*ABOUT THIS EXERCISE:* Transcribe the data that follows without changing a word, and omit the pictures.

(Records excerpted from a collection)
________________________________________

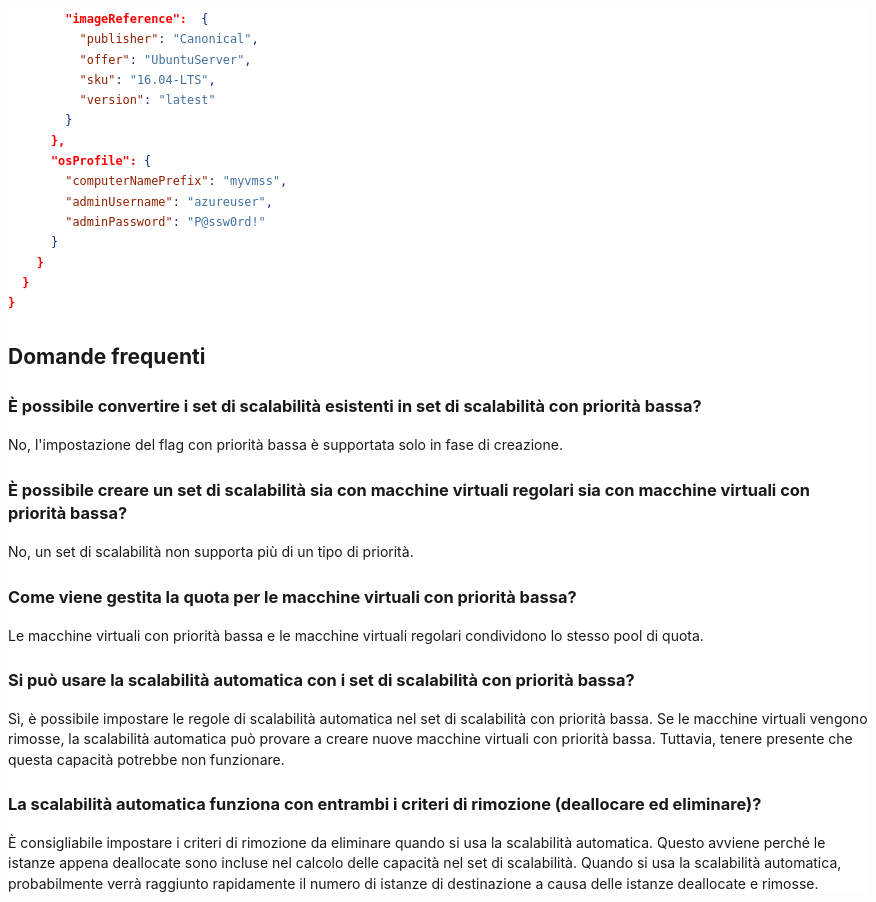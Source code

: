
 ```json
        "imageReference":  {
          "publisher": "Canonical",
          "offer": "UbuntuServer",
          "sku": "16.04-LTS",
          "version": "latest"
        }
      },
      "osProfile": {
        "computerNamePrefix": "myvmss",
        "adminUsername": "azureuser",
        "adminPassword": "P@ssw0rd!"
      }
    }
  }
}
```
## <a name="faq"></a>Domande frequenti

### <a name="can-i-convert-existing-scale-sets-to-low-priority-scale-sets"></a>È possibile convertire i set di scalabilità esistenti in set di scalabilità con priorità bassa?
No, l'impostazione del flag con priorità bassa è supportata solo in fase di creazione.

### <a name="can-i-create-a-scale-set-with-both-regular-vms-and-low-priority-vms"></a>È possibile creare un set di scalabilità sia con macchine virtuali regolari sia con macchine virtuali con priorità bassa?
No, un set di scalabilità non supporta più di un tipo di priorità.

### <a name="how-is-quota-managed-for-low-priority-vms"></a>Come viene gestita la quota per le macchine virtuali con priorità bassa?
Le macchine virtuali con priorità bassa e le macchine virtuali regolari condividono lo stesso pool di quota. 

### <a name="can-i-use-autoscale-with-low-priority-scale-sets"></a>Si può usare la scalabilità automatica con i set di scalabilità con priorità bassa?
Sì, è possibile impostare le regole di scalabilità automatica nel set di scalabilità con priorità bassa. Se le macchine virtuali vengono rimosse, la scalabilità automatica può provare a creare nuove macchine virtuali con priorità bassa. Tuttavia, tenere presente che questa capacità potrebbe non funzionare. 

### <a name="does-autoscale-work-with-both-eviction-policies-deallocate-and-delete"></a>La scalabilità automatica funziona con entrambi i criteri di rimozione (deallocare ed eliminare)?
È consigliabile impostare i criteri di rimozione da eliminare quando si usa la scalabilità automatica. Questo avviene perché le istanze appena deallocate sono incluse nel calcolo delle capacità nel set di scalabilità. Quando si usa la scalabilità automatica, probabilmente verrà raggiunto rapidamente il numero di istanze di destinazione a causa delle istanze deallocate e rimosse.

________________________________________

*SOLVED PROBLEM:*
Source code

:
 ```json
        "imageReference":  {
          "publisher": "Canonical",
          "offer": "UbuntuServer",
          "sku": "16.04-LTS",
          "version": "latest"
        }
      },
      "osProfile": {
        "computerNamePrefix": "myvmss",
        "adminUsername": "azureuser",
        "adminPassword": "P@ssw0rd!"
      }
    }
  }
}
```
## <a name="faq"></a>Domande frequenti

### <a name="can-i-convert-existing-scale-sets-to-low-priority-scale-sets"></a>È possibile convertire i set di scalabilità esistenti in set di scalabilità con priorità bassa?
No, l'impostazione del flag con priorità bassa è supportata solo in fase di creazione.

### <a name="can-i-create-a-scale-set-with-both-regular-vms-and-low-priority-vms"></a>È possibile creare un set di scalabilità sia con macchine virtuali regolari sia con macchine virtuali con priorità bassa?
No, un set di scalabilità non supporta più di un tipo di priorità.

### <a name="how-is-quota-managed-for-low-priority-vms"></a>Come viene gestita la quota per le macchine virtuali con priorità bassa?
Le macchine virtuali con priorità bassa e le macchine virtuali regolari condividono lo stesso pool di quota. 

### <a name="can-i-use-autoscale-with-low-priority-scale-sets"></a>Si può usare la scalabilità automatica con i set di scalabilità con priorità bassa?
Sì, è possibile impostare le regole di scalabilità automatica nel set di scalabilità con priorità bassa. Se le macchine virtuali vengono rimosse, la scalabilità automatica può provare a creare nuove macchine virtuali con priorità bassa. Tuttavia, tenere presente che questa capacità potrebbe non funzionare. 

### <a name="does-autoscale-work-with-both-eviction-policies-deallocate-and-delete"></a>La scalabilità automatica funziona con entrambi i criteri di rimozione (deallocare ed eliminare)?
È consigliabile impostare i criteri di rimozione da eliminare quando si usa la scalabilità automatica. Questo avviene perché le istanze appena deallocate sono incluse nel calcolo delle capacità nel set di scalabilità. Quando si usa la scalabilità automatica, probabilmente verrà raggiunto rapidamente il numero di istanze di destinazione a causa delle istanze deallocate e rimosse.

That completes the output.